[Extracted data entries]
*** Block opens ***

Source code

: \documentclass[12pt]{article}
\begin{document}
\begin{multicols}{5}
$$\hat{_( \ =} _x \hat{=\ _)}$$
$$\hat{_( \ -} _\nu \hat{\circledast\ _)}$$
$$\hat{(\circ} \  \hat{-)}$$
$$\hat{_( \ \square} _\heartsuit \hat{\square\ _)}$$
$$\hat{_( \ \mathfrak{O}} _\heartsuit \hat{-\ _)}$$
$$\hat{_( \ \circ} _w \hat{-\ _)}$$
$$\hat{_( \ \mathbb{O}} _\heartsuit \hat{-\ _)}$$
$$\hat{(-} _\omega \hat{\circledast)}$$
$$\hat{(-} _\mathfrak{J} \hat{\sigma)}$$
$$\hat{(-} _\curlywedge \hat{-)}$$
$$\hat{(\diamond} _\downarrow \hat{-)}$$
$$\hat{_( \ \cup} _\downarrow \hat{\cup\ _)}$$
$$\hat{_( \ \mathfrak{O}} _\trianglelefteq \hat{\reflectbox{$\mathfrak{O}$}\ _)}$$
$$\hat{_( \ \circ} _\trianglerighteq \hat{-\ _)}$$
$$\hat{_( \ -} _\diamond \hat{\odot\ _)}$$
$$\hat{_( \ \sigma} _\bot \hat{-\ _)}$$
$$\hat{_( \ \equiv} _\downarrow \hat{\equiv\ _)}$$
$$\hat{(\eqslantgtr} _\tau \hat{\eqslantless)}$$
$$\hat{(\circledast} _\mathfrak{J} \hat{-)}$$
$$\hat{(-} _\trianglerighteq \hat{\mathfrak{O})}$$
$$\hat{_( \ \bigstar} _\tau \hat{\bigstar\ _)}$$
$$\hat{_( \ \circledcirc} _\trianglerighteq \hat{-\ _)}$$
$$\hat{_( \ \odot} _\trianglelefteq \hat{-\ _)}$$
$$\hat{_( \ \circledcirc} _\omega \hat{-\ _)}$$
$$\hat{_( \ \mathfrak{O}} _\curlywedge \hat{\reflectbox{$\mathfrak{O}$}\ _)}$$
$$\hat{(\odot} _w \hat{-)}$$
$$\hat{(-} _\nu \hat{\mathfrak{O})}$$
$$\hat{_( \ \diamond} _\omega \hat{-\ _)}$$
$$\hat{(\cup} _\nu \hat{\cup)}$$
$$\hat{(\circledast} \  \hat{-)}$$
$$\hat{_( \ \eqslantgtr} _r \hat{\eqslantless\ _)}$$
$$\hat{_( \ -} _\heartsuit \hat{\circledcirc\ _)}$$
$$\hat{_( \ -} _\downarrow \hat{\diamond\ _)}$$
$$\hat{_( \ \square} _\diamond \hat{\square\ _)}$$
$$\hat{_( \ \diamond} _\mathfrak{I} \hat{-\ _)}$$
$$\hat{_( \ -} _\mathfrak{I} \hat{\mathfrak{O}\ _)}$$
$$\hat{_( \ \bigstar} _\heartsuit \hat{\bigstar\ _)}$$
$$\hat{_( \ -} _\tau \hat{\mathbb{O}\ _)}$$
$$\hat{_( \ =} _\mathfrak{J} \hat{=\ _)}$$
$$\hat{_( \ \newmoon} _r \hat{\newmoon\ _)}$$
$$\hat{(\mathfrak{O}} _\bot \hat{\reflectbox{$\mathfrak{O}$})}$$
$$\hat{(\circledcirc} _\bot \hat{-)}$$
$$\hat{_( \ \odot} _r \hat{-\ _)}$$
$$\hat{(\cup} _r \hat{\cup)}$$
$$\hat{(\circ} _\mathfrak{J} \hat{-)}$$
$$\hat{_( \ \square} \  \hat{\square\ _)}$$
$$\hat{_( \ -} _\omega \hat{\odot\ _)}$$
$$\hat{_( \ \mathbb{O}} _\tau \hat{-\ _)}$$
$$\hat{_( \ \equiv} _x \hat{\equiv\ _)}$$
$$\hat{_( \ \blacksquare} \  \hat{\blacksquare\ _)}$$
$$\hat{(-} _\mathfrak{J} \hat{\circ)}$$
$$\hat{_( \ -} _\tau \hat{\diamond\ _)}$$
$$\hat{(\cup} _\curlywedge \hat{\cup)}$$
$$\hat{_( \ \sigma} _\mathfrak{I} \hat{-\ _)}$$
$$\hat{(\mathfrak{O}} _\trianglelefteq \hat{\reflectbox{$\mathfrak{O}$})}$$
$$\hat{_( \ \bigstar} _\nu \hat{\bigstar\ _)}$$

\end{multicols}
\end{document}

*** Block closes ***

*Work task*: Read the records above. Show each line that has the string "mathbb".

*Result for this task*:
$$\hat{_( \ \mathbb{O}} _\heartsuit \hat{-\ _)}$$
$$\hat{_( \ -} _\tau \hat{\mathbb{O}\ _)}$$
$$\hat{_( \ \mathbb{O}} _\tau \hat{-\ _)}$$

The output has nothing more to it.